Abstract
Volatile organic compounds (VOCs) are a biologically important subset of an organism’s metabolome, yet in vitro techniques for the analysis of these small molecules vary substantially in practice, restricting the interpretation and reproducibility of study findings. Here, we present an engineered culture tool, termed the “Biodome”, designed to enhance analyte sensitivity by integrating dynamic headspace sampling methodology for the recovery of VOCs from viable biological cultures. We validate the functionality of the device for in vitro volatile metabolomics utilizing computational modeling and fluorescent imaging of mammalian cell culture. We then leverage comprehensive two-dimensional gas chromatography coupled with a time-of-flight mass spectrometer and the enhanced sampling capabilities afforded by our tool to identify seven VOCs not found in the media or exogenously derived from the sampling method (typical pitfalls with in vitro volatilome analysis). We further work to validate the endogenous production of these VOCs using two independent approaches: (i) glycolysis-mediated stable isotopic labeling techniques using 13C6–D-glucose and (ii) RNA interference (RNAi) to selectively knockdown β-oxidation via silencing of CPT2. Isotope labeling reveals 2-Decen-1-ol as endogenously derived with glucose as a carbon source and, through RNAi, we find evidence supporting endogenous production of 2-ethyl-1-hexene, dodecyl acrylate, tridecanoic acid methyl ester and a low abundance alkene (C17) with molecular backbones likely derived from fatty acid degradation.
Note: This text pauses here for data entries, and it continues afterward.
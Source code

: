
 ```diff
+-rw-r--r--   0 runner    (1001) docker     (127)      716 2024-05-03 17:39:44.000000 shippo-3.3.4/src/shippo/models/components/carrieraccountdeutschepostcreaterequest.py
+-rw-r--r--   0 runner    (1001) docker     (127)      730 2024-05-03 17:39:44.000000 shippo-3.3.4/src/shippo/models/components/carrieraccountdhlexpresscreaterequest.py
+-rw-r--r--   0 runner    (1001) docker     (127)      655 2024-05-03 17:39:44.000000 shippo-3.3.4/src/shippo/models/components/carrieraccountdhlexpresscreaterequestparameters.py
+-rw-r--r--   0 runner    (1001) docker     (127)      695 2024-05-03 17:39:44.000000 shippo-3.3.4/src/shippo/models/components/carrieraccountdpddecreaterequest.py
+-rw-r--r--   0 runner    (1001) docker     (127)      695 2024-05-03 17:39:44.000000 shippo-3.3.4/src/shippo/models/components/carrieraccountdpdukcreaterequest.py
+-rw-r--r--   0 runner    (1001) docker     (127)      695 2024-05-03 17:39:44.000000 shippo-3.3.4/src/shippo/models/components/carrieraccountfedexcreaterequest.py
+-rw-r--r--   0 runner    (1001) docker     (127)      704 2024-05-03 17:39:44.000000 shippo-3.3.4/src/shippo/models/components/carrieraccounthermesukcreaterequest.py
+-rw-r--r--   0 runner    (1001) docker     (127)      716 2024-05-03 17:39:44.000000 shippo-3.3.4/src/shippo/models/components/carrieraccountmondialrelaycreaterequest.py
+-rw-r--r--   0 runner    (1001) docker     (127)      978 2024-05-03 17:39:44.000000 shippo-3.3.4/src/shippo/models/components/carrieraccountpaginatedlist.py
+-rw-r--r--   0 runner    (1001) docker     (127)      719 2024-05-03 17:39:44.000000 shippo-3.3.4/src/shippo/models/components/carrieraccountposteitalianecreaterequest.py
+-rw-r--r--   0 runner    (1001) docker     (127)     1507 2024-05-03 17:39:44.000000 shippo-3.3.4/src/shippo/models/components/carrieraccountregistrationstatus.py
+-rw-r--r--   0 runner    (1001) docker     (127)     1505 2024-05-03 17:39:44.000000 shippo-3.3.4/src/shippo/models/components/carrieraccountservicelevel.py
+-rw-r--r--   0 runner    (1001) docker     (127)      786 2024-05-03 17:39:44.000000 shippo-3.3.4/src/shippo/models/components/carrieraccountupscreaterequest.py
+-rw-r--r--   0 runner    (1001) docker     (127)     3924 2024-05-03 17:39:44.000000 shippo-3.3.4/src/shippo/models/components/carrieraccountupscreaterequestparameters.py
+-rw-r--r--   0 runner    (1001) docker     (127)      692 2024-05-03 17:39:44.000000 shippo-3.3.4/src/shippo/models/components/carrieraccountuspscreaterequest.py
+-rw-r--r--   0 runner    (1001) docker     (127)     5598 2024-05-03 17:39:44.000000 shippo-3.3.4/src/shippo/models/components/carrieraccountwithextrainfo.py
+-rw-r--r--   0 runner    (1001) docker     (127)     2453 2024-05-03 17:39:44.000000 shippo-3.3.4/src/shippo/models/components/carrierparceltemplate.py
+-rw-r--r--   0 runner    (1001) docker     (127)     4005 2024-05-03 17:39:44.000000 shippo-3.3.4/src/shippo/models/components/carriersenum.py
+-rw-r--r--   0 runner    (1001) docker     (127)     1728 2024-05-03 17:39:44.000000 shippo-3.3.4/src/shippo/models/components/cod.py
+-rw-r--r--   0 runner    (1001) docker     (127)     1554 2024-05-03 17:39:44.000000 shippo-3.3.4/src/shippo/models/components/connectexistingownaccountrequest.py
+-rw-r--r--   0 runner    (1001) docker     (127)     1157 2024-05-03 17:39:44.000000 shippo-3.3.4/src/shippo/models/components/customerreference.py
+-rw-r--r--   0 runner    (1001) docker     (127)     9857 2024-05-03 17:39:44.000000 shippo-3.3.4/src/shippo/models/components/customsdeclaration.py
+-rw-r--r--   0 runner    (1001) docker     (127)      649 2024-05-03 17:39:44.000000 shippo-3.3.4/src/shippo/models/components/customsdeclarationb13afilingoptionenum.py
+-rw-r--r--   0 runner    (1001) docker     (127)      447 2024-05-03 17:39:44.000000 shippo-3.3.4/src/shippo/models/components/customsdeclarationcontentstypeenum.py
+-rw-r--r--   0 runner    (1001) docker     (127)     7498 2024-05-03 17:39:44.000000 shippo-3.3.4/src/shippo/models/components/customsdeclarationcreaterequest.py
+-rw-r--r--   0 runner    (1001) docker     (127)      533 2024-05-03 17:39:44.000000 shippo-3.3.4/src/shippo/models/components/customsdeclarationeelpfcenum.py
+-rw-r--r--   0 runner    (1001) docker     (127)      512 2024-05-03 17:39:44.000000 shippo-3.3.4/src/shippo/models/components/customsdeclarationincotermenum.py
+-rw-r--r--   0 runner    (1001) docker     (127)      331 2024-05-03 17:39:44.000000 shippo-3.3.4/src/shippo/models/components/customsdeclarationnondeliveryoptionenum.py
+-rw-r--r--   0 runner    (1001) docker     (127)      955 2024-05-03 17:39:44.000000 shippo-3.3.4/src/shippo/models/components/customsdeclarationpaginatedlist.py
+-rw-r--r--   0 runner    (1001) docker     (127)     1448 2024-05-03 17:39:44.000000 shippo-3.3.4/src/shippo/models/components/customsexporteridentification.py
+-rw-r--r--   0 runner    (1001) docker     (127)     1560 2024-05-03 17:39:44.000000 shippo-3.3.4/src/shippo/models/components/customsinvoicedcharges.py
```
To demonstrate applicability beyond mammalian cell culture, we assess the production of VOCs throughout the log and stationary phases of growth in ampicillin-resistant DH5α Escherichia coli. We identified nine compounds with results supporting endogenous production, six of which were not previously associated with E. coli. Our findings emphasize the improved capabilities of the Biodome for in vitro volatile metabolomics and provide a platform for the standardization of methodology.
Competing Interest Statement
The authors have declared no competing interest.